RegionE: Adaptive Region-Aware Generation for Efficient Image Editing
Pengtao Chen, Xianfang Zeng, Maosen Zhao, Mingzhu Shen, Peng Ye, Bangyin Xiang, Zhibo Wang, Wei Cheng, Gang Yu, Tao Chen
2025-10-30
Summary
This paper introduces a new method called RegionE to speed up instruction-based image editing, which is when you tell a computer to change a picture using text commands.
What's the problem?
Current image editing models treat the entire image the same way, even though some parts need a lot of changes while others barely need to be touched. This is inefficient because it wastes computing power on areas that are already pretty good, and slows down the whole process. It's like trying to repaint an entire house when only one room needs it.
What's the solution?
RegionE works by first identifying which parts of the image need editing and which don't. It then uses a faster, simpler process for the unchanged areas, recognizing they follow a predictable pattern. For the areas that *do* need editing, it uses a more detailed process, but also makes that process faster by remembering information from previous steps and using global context. It's like focusing your painting efforts on just the one room, and using shortcuts to quickly touch up areas that are already in good shape.
Why it matters?
This research is important because it makes image editing much faster without sacrificing the quality of the results. This means artists and designers can work more efficiently, and it opens the door to more complex and realistic image manipulations. The speed improvements—over 2x faster in tests—are significant and could make these tools more accessible.
Abstract
Recently, instruction-based image editing (IIE) has received widespread attention. In practice, IIE often modifies only specific regions of an image, while the remaining areas largely remain unchanged. Although these two types of regions differ significantly in generation difficulty and computational redundancy, existing IIE models do not account for this distinction, instead applying a uniform generation process across the entire image. This motivates us to propose RegionE, an adaptive, region-aware generation framework that accelerates IIE tasks without additional training.

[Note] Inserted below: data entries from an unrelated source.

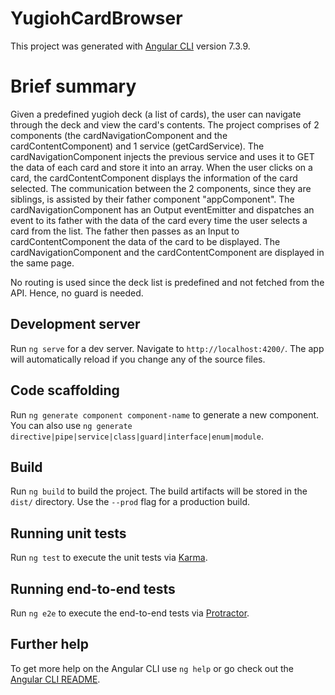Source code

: # YugiohCardBrowser

This project was generated with [Angular CLI](https://github.com/angular/angular-cli) version 7.3.9.

# Brief summary

Given a predefined yugioh deck (a list of cards), the user can navigate through the deck and view the card's contents.
The project comprises of 2 components (the cardNavigationComponent and the cardContentComponent) and 1 service (getCardService). The cardNavigationComponent injects the previous service and uses it to GET the data of each card and store it into an array. When the user clicks on a card, the cardContentComponent displays the information of the card selected. The communication between the 2 components, since they are siblings, is assisted by their father component "appComponent". The cardNavigationComponent has an Output eventEmitter and dispatches an event to its father with the data of the card every time the user selects a card from the list. The father then passes as an Input to cardContentComponent the data of the card to be displayed. The cardNavigationComponent and the cardContentComponent are displayed in the same page.

No routing is used since the deck list is predefined and not fetched from the API. Hence, no guard is needed.

## Development server

Run `ng serve` for a dev server. Navigate to `http://localhost:4200/`. The app will automatically reload if you change any of the source files.

## Code scaffolding

Run `ng generate component component-name` to generate a new component. You can also use `ng generate directive|pipe|service|class|guard|interface|enum|module`.

## Build

Run `ng build` to build the project. The build artifacts will be stored in the `dist/` directory. Use the `--prod` flag for a production build.

## Running unit tests

Run `ng test` to execute the unit tests via [Karma](https://karma-runner.github.io).

## Running end-to-end tests

Run `ng e2e` to execute the end-to-end tests via [Protractor](http://www.protractortest.org/).

## Further help

To get more help on the Angular CLI use `ng help` or go check out the [Angular CLI README](https://github.com/angular/angular-cli/blob/master/README.md).

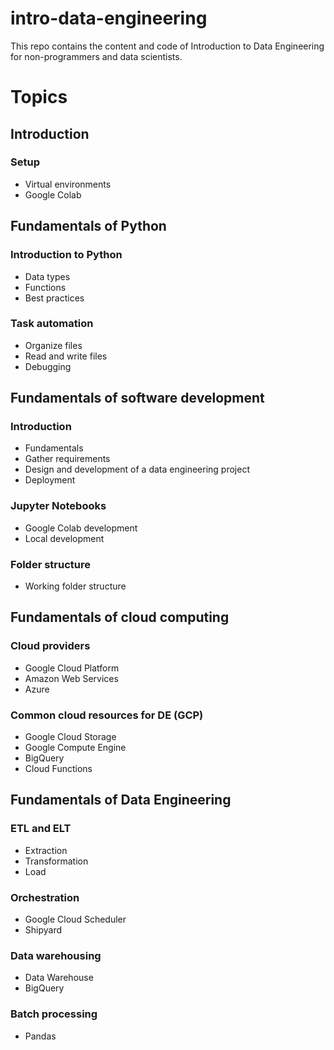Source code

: # intro-data-engineering
This repo contains the content and code of Introduction to Data Engineering for non-programmers and data scientists.


# Topics
## Introduction 
### Setup
* Virtual environments
* Google Colab

### 

## Fundamentals of Python

### Introduction to Python
* Data types
* Functions
* Best practices

### Task automation
* Organize files
* Read and write files
* Debugging

## Fundamentals of software development

### Introduction
* Fundamentals
* Gather requirements
* Design and development of a data engineering project
* Deployment

### Jupyter Notebooks
* Google Colab development
* Local development

### Folder structure
* Working folder structure

## Fundamentals of cloud computing
### Cloud providers
* Google Cloud Platform
* Amazon Web Services
* Azure
### Common cloud resources for DE (GCP)
* Google Cloud Storage
* Google Compute Engine
* BigQuery
* Cloud Functions

## Fundamentals of Data Engineering
### ETL and ELT
* Extraction
* Transformation
* Load
### Orchestration
* Google Cloud Scheduler
* Shipyard
### Data warehousing
* Data Warehouse
* BigQuery
### Batch processing
* Pandas

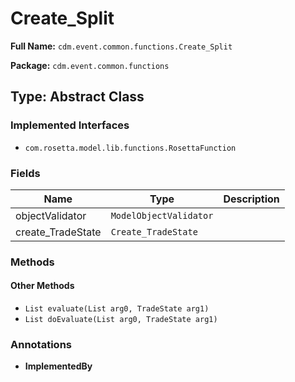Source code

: # Create_Split

**Full Name:** `cdm.event.common.functions.Create_Split`

**Package:** `cdm.event.common.functions`

## Type: Abstract Class

### Implemented Interfaces

- `com.rosetta.model.lib.functions.RosettaFunction`

### Fields

| Name | Type | Description |
|------|------|-------------|
| objectValidator | `ModelObjectValidator` |  |
| create_TradeState | `Create_TradeState` |  |

### Methods

#### Other Methods

- `List evaluate(List arg0, TradeState arg1)`
- `List doEvaluate(List arg0, TradeState arg1)`

### Annotations

- **ImplementedBy**

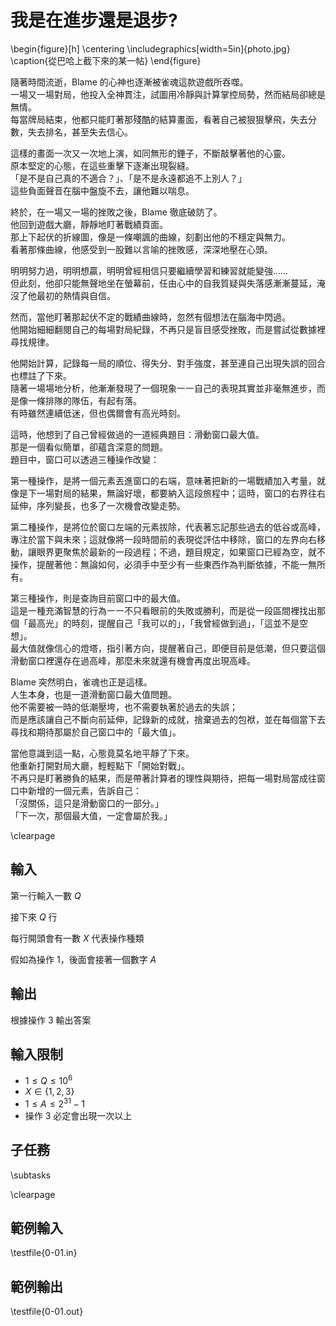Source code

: # 我是在進步還是退步?

\begin{figure}[h]
\centering
\includegraphics[width=5in]{photo.jpg}
\caption{從巴哈上截下來的某一帖}
\end{figure}

隨著時間流逝，Blame 的心神也逐漸被雀魂這款遊戲所吞噬。  
一場又一場對局，他投入全神貫注，試圖用冷靜與計算掌控局勢，然而結局卻總是無情。  
每當牌局結束，他都只能盯著那殘酷的結算畫面，看著自己被狠狠擊飛，失去分數，失去排名，甚至失去信心。  

這樣的畫面一次又一次地上演，如同無形的錘子，不斷敲擊著他的心靈。  
原本堅定的心態，在這些重擊下逐漸出現裂縫。  
「是不是自己真的不適合？」、「是不是永遠都追不上別人？」  
這些負面聲音在腦中盤旋不去，讓他難以喘息。  

終於，在一場又一場的挫敗之後，Blame 徹底破防了。  
他回到遊戲大廳，靜靜地盯著戰績頁面。  
那上下起伏的折線圖，像是一條嘲諷的曲線，刻劃出他的不穩定與無力。  
看著那條曲線，他感受到一股難以言喻的挫敗感，深深地壓在心頭。  

明明努力過，明明想贏，明明曾經相信只要繼續學習和練習就能變強……  
但此刻，他卻只能無聲地坐在螢幕前，任由心中的自我質疑與失落感漸漸蔓延，淹沒了他最初的熱情與自信。

然而，當他盯著那起伏不定的戰績曲線時，忽然有個想法在腦海中閃過。  
他開始細細翻閱自己的每場對局紀錄，不再只是盲目感受挫敗，而是嘗試從數據裡尋找規律。  

他開始計算，記錄每一局的順位、得失分、對手強度，甚至連自己出現失誤的回合也標註了下來。  
隨著一場場地分析，他漸漸發現了一個現象㇐㇐自己的表現其實並非毫無進步，而是像一條排隊的隊伍，有起有落。  
有時雖然連續低迷，但也偶爾會有高光時刻。  

這時，他想到了自己曾經做過的一道經典題目：滑動窗口最大值。  
那是一個看似簡單，卻蘊含深意的問題。  
題目中，窗口可以透過三種操作改變：  

第一種操作，是將一個元素丟進窗口的右端，意味著把新的一場戰績加入考量，就像是下一場對局的結果，無論好壞，都要納入這段旅程中；這時，窗口的右界往右延伸，序列變長，也多了一次機會改變走勢。  

第二種操作，是將位於窗口左端的元素拔除，代表著忘記那些過去的低谷或高峰，專注於當下與未來；這就像將一段時間前的表現從評估中移除，窗口的左界向右移動，讓眼界更聚焦於最新的一段過程；不過，題目規定，如果窗口已經為空，就不操作，提醒著他：無論如何，必須手中至少有一些東西作為判斷依據，不能一無所有。  

第三種操作，則是查詢目前窗口中的最大值。  
這是一種充滿智慧的行為㇐㇐不只看眼前的失敗或勝利，而是從一段區間裡找出那個「最高光」的時刻，提醒自己「我可以的」，「我曾經做到過」，「這並不是空想」。  
最大值就像信心的燈塔，指引著方向，提醒著自己，即便目前是低潮，但只要這個滑動窗口裡還存在過高峰，那麼未來就還有機會再度出現高峰。  

Blame 突然明白，雀魂也正是這樣。  
人生本身，也是一道滑動窗口最大值問題。  
他不需要被一時的低潮壓垮，也不需要執著於過去的失誤；  
而是應該讓自己不斷向前延伸，記錄新的成就，捨棄過去的包袱，並在每個當下去尋找和期待那屬於自己窗口中的「最大值」。  

當他意識到這一點，心態竟莫名地平靜了下來。  
他重新打開對局大廳，輕輕點下「開始對戰」。  
不再只是盯著勝負的結果，而是帶著計算者的理性與期待，把每一場對局當成往窗口中新增的一個元素，告訴自己：  
「沒關係，這只是滑動窗口的一部分。」  
「下一次，那個最大值，一定會屬於我。」

\clearpage

## 輸入
第一行輸入一數 $Q$

接下來 $Q$ 行

每行開頭會有一數 $X$ 代表操作種類

假如為操作 $1$，後面會接著一個數字 $A$

## 輸出
根據操作 $3$ 輸出答案

## 輸入限制
 - $1 \le Q \le 10^6$
 - $X \in \{1, 2, 3\}$
 - $1 \le A \le 2^{31}-1$
 - 操作 $3$ 必定會出現一次以上

## 子任務
\subtasks

\clearpage

## 範例輸入
\testfile{0-01.in}

## 範例輸出
\testfile{0-01.out}
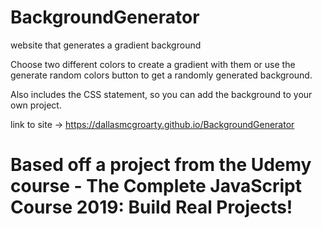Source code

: # BackgroundGenerator
website that generates a gradient background

Choose two different colors to create a gradient with them or use the generate random colors button to get a randomly generated background.

Also includes the CSS statement, so you can add the background to your own project.

link to site -> https://dallasmcgroarty.github.io/BackgroundGenerator

# Based off a project from the Udemy course - The Complete JavaScript Course 2019: Build Real Projects!
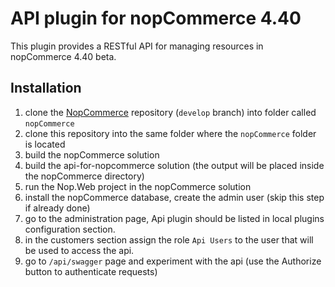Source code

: # API plugin for nopCommerce 4.40

This plugin provides a RESTful API for managing resources in nopCommerce 4.40 beta.

## Installation

1. clone the [NopCommerce](https://github.com/nopSolutions/nopCommerce) repository (`develop` branch) into folder called `nopCommerce`
1. clone this repository into the same folder where the `nopCommerce` folder is located
1. build the nopCommerce solution
1. build the api-for-nopcommerce solution (the output will be placed inside the nopCommerce directory)
1. run the Nop.Web project in the nopCommerce solution
1. install the nopCommerce database, create the admin user (skip this step if already done)
1. go to the administration page, Api plugin should be listed in local plugins configuration section.
1. in the customers section assign the  role `Api Users` to the user that will be used to access the api.
1. go to `/api/swagger` page and experiment with the api (use the Authorize button to authenticate requests)
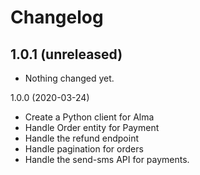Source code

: # Changelog

1.0.1 (unreleased)
------------------

- Nothing changed yet.


1.0.0 (2020-03-24)

- Create a Python client for Alma
- Handle Order entity for Payment
- Handle the refund endpoint
- Handle pagination for orders
- Handle the send-sms API for payments.
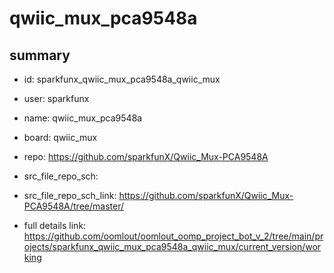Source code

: # qwiic_mux_pca9548a
 
## summary 
* id: sparkfunx_qwiic_mux_pca9548a_qwiic_mux
* user: sparkfunx
* name: qwiic_mux_pca9548a
* board: qwiic_mux
* repo: https://github.com/sparkfunX/Qwiic_Mux-PCA9548A



* src_file_repo_sch: 
* src_file_repo_sch_link: https://github.com/sparkfunX/Qwiic_Mux-PCA9548A/tree/master/
* full details link: https://github.com/oomlout/oomlout_oomp_project_bot_v_2/tree/main/projects/sparkfunx_qwiic_mux_pca9548a_qwiic_mux/current_version/working  







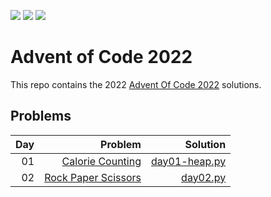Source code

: ![](https://img.shields.io/badge/stars%20⭐-024-yellow)
![](https://img.shields.io/badge/day%20📅-02-blue) 
![](https://img.shields.io/badge/days%20completed-02-red)

# Advent of Code 2022

This repo contains the 2022 [Advent Of Code 2022](https://adventofcode.com/2022) solutions.

## Problems

| Day | Problem | Solution |
| ---:| ----:   | ----:    |
| 01  |[Calorie Counting](https://adventofcode.com/2022/day/1)| [day01-heap.py](https://github.com/sotsoguk/adventOfCode2022/blob/0cc56634170c5036582c2dae8e84a8e34ea81203/python/day01/day01-heap.py)|
| 02 | [Rock Paper Scissors](https://adventofcode.com/2022/day/2)| [day02.py](https://github.com/sotsoguk/adventOfCode2022/blob/40b61eafe85760aff050314b4281aac39e37c775/python/day02/day02.py)|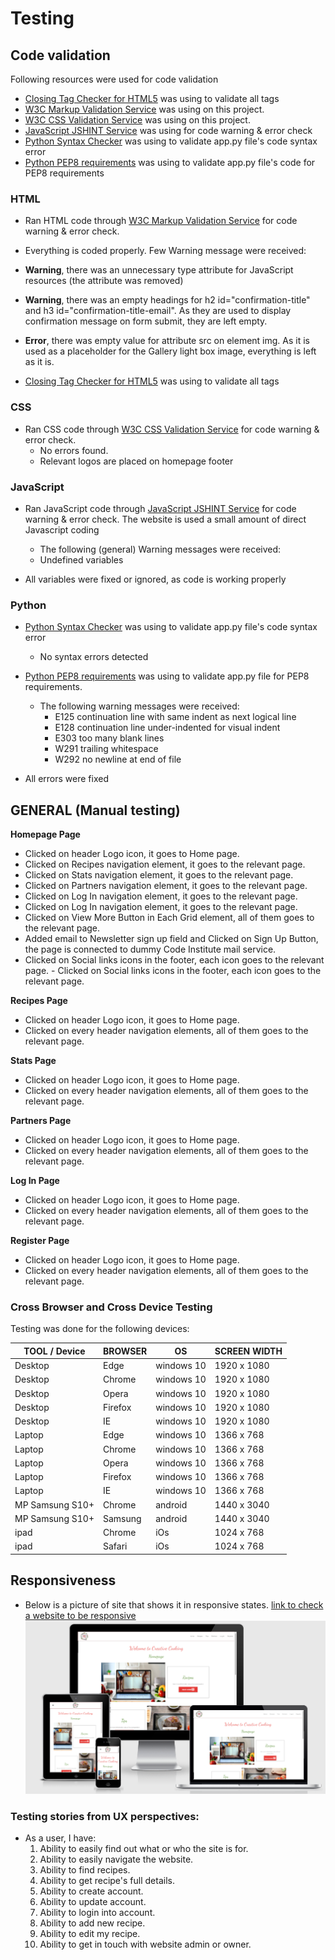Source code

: # Testing


## Code validation
Following resources were used for code validation
  - [Closing Tag Checker for HTML5](https://www.aliciaramirez.com/closing-tags-checker/) was using to validate all tags  
  - [W3C Markup Validation Service](https://validator.w3.org/) was using on this project.
  - [W3C CSS Validation Service](https://jigsaw.w3.org/css-validator/) was using on this project.
  - [JavaScript JSHINT Service](https://jshint.com/) was using for code warning & error check
  - [Python Syntax Checker](https://extendsclass.com/python-tester.html) was using to validate app.py file's code syntax error
  - [Python PEP8 requirements](http://pep8online.com/) was using to validate app.py file's code for PEP8 requirements


### HTML

- Ran HTML code through [W3C Markup Validation Service](https://validator.w3.org/) for code warning & error check.
 - Everything is coded properly. Few Warning message were received:
 - **Warning**, there was an unnecessary type attribute for JavaScript resources (the attribute was removed)
 - **Warning**, there was an empty headings for h2 id="confirmation-title" and h3 id="confirmation-title-email". As they are used to display confirmation message on form submit, they are left empty.
 - **Error**, there was empty value for attribute src on element img. As it is used as a placeholder for the Gallery light box image, everything is left as it is.

- [Closing Tag Checker for HTML5](https://www.aliciaramirez.com/closing-tags-checker/) was using to validate all tags 


### CSS
- Ran CSS code through [W3C CSS Validation Service](https://validator.w3.org/) for code warning & error check.
  - No errors found.
  - Relevant logos are placed on homepage footer

### JavaScript
- Ran JavaScript code through [JavaScript JSHINT Service](https://jshint.com/) for code warning & error check.
The website is used a small amount of direct Javascript coding
  - The following (general) Warning messages were received:
  - Undefined variables

- All variables were fixed or ignored, as code is working properly

### Python
- [Python Syntax Checker](https://extendsclass.com/python-tester.html) was using to validate app.py file's code syntax error
  - No syntax errors detected 

- [Python PEP8 requirements](http://pep8online.com/) was using to validate app.py file for PEP8 requirements.
  - The following warning messages were received:
    - E125 continuation line with same indent as next logical line
    - E128 continuation line under-indented for visual indent
    - E303 too many blank lines
    - W291 trailing whitespace
    - W292 no newline at end of file

- All errors were fixed


## GENERAL (Manual testing)

**Homepage Page**
  - Clicked on header Logo icon, it goes to Home page.
  - Clicked on Recipes navigation element, it goes to the relevant page.
  - Clicked on Stats navigation element, it goes to the relevant page.
  - Clicked on Partners navigation element, it goes to the relevant page.
  - Clicked on Log In navigation element, it goes to the relevant page.
  - Clicked on Log In navigation element, it goes to the relevant page.
  - Clicked on View More Button in Each Grid element, all of them goes to the relevant page.
  - Added email to Newsletter sign up field and Clicked on Sign Up Button, the page is connected to dummy Code Institute mail service.
  - Clicked on Social links icons in the footer, each icon goes to the relevant page.   - Clicked on Social links icons in the footer, each icon goes to the relevant page.

**Recipes Page**
  - Clicked on header Logo icon, it goes to Home page.
  - Clicked on every header navigation elements, all of them goes to the relevant page.


**Stats Page**
  - Clicked on header Logo icon, it goes to Home page.
  - Clicked on every header navigation elements, all of them goes to the relevant page.


**Partners Page**
  - Clicked on header Logo icon, it goes to Home page.
  - Clicked on every header navigation elements, all of them goes to the relevant page.


**Log In Page**
  - Clicked on header Logo icon, it goes to Home page.
  - Clicked on every header navigation elements, all of them goes to the relevant page.

**Register Page**
  - Clicked on header Logo icon, it goes to Home page.
  - Clicked on every header navigation elements, all of them goes to the relevant page.

### Cross Browser and Cross Device Testing

Testing was done for the following devices:

| TOOL / Device  |  BROWSER |  OS |  SCREEN WIDTH |
|---|---|---|---|
| Desktop  | Edge  | windows 10  |  1920 x 1080 |
| Desktop  | Chrome | windows 10  |  1920 x 1080 |
|  Desktop | Opera  |  windows 10 | 1920 x 1080  |
|  Desktop | Firefox  |  windows 10 | 1920 x 1080  |
| Desktop  | IE  | windows 10  |  1920 x 1080 |
| Laptop  | Edge | windows 10  |  1366 x 768 |
| Laptop | Chrome  |  windows 10 | 1366 x 768  |
| Laptop  | Opera  | windows 10  |  1366 x 768 |
| Laptop  | Firefox  | windows 10  |  1366 x 768 |
| Laptop  | IE | windows 10  |  1366 x 768 |
|  MP Samsung S10+ | Chrome  |  android | 1440 x 3040  |
|  MP Samsung S10+ | Samsung  |  android | 1440 x 3040  |
|  ipad | Chrome  |  iOs | 1024 x 768  |
|  ipad | Safari  |  iOs | 1024 x 768  |


## Responsiveness
- Below is a picture of site that shows it in responsive states. 
[link to check a website to be responsive](http://ami.responsivedesign.is)
![picture of site](assets/images/responsive.png)

### Testing stories from UX perspectives:

- As a user, I have:
  1. Ability to easily find out what or who the site is for.
  2. Ability to easily navigate the website.
  3. Ability to find recipes.
  4. Ability to get recipe's full details.
  5. Ability to create account.
  6. Ability to update account.
  7. Ability to login into account.
  8. Ability to add new recipe.
  9. Ability to edit my recipe.
  10. Ability to get in touch with website admin or owner.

Specifically, the RegionE framework consists of three main components: 1) Adaptive Region Partition. We observed that the trajectory of unedited regions is straight, allowing for multi-step denoised predictions to be inferred in a single step. Therefore, in the early denoising stages, we partition the image into edited and unedited regions based on the difference between the final estimated result and the reference image. 2) Region-Aware Generation. After distinguishing the regions, we replace multi-step denoising with one-step prediction for unedited areas. For edited regions, the trajectory is curved, requiring local iterative denoising. To improve the efficiency and quality of local iterative generation, we propose the Region-Instruction KV Cache, which reduces computational cost while incorporating global information. 3) Adaptive Velocity Decay Cache. Observing that adjacent timesteps in edited regions exhibit strong velocity similarity, we further propose an adaptive velocity decay cache to accelerate the local denoising process. We applied RegionE to state-of-the-art IIE base models, including Step1X-Edit, FLUX.1 Kontext, and Qwen-Image-Edit. RegionE achieved acceleration factors of 2.57, 2.41, and 2.06. Evaluations by GPT-4o confirmed that semantic and perceptual fidelity were well preserved.